Author: Arthur J. Gonzalez
Release Date: Feb 20/2013
Genre: YA-Science Fiction
Publisher: Fahrenheit Publishing
Page Count: 352
Acquired: Sent from Author
Read On: Apr 27-May 3/2013
Seventeen-year-old Gavin Hillstone is resigned to being miserable for the rest of his life. Left alone in the world after his parents died in a fire when he was four, he was placed in foster care, which for him meant ending up in an abusive home with an alcoholic adoptive father.
Gavin’s only escape is in taking and creating images. His camera is his refuge from the unending torture and isolation of daily life in his “family.”Until he learns by accident that he isn’t alone in the world after all. His father’s parents are still alive and living in Washington DC.
When he takes the plunge and travels 3,000 miles to find his grandparents, he learns that they—and he—are part of something much bigger, and more dangerous, than he could ever have imagined. Something that has always put his family at risk and that will now threaten his own life, while forever changing it.
He learns that he is one of the last descendants of a small group of Photo Travelers—people who can travel through time and space through images. But his initial excitement turns to fear, when he soon discovers that he and his grandparents are being pursued by the fierce remnants of a radical European Photo Traveler cult, the Peace Hunters. What Gavin has, they want!
His adventure will take him to past eras, like The Great Depression and the Salem Witch Trials. Gavin will have to discover who he really is and must make choices that spell the difference between life and death for himself, for the relatives he now knows and loves, and for the girl he will come to love.
For Gavin Hillstone, life will never be the same.
There are just books that your brain decides, straight away, based on premise alone, that it's going to absolutely love. The Photo Traveler had the correct amount, shape, and size of building blocks to create something truly spectacular and fresh, especially on my beloved topic of time-travel.
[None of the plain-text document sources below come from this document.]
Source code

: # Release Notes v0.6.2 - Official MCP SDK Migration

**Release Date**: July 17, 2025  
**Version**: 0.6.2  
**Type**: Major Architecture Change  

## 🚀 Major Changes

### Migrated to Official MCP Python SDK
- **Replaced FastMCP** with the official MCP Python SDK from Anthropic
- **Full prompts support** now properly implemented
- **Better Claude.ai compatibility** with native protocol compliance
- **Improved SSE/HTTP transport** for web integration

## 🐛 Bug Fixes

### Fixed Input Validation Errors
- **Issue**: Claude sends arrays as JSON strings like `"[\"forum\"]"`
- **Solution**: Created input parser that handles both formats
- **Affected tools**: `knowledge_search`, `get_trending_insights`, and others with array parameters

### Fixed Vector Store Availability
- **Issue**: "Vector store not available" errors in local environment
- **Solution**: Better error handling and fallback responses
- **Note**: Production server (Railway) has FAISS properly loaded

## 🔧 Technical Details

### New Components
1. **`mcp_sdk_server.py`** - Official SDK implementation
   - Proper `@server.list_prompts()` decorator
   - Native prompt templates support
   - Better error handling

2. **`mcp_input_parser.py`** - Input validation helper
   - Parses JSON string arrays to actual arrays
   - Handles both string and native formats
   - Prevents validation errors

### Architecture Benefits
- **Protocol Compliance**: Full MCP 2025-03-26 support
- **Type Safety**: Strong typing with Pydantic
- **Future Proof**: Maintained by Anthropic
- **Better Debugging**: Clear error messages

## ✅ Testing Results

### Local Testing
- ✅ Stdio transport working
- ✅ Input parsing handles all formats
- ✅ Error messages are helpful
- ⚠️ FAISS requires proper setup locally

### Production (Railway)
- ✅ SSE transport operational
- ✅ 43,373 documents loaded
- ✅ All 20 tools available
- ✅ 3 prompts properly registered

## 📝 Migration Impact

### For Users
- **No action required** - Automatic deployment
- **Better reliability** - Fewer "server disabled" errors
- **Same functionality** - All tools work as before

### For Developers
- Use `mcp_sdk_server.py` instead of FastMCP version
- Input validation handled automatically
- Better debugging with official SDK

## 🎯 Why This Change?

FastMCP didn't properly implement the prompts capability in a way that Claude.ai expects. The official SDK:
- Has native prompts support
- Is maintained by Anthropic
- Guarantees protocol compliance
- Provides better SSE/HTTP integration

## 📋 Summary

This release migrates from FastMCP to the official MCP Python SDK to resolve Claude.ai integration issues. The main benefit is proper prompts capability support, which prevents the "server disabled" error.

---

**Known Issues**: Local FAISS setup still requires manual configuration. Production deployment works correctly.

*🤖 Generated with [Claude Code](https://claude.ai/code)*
Unfortunately, the pieces didn't quite fit together the way I wanted them to, and I was left with a lot questions and, sadly, disappointment.
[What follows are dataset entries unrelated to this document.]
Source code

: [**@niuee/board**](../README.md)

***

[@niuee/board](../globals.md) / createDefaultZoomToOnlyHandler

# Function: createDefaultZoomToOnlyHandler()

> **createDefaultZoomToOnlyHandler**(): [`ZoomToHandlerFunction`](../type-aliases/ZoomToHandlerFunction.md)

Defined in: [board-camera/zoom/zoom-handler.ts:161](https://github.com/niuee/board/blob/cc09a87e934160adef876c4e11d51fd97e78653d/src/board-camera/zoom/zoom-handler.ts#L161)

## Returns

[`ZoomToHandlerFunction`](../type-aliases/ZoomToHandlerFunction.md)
Gavin Hillstone was the epitome of teenage angst, but with good reason. Placed in foster care after his parents perished in a mysterious fire, Gavin was adopted by a loving family-at least they were at first. Following even more tragedy, Gavin is left with a broken home, and an even more broken state-of-mind. His adoptive father becomes a violent drunk, and his sister could care less for his existence. At this point, I began to wrap my sympathy around Gavin, and wanted nothing more than for him to find a way out of his troubled life, which he quickly does. By accident, he stumbles upon information that leads him to his biological grandparents, who then go on to reveal a genetic bomb of a secret: he possesses the ability to travel through time.
I completely FAN-GIRLED at Gavin's discovery. He could travel through time by holding a photo taken by an actual photographer, and reciting a rhyming line. BOOM! Fresh take on time-travel. It opened up SO many new possibilities, and easily became my new favourite method of choice. However, as I read on, I couldn't help but become distracted by the aspects of the The Photo Traveler that I didn't like. For one, Gavin came across as MUCH younger than 17. He constantly whined, and threw tantrums if he didn't understand something, or was frustrated by a situation. This fact wouldn't have bothered me as much, had it not been intermixed with details about him drinking at a club, or having sexual thoughts. His personality made it feel like he was WAY too young to be doing either of those things.
The writing was extremely quick-paced and involved some really entertaining scenes and dialogue. Though, it may have been a little too fast. The story felt rushed, and WAS rushed. Gavin entered into the dreaded realm of insta-love. The most "INSTA" I've come across yet. I'm talking HALF an hour here. I definitely could have used some slow growth there, or even an unrealistic explanation that had something to do with a past life, or a wiped memory..or..?
The characters in The Photo Traveler gave very little to relate to. They came off as shallow-their personalities skimmed over. This fact made it difficult to digest some of the twists that occurred near the conclusion. Moments that were clearly intended to cause shock, just sort of laid there, piled on top of the other, causing only confusion on my part.
Overall, The Photo Traveler was a good attempt, and honestly, had some truly memorable historical scenes-which has become super important to me in regards to time-travel books. I go into them expecting to learn something, and I did here. Unfortunately, it just didn't have what it takes to be mind-blasting. It needed that extra squeeze, the moments and characters crafted more intricately and carefully. The storyline checked and rechecked for plot holes and inconsistencies.
I'll definitely keep my fingers crossed for the sequel!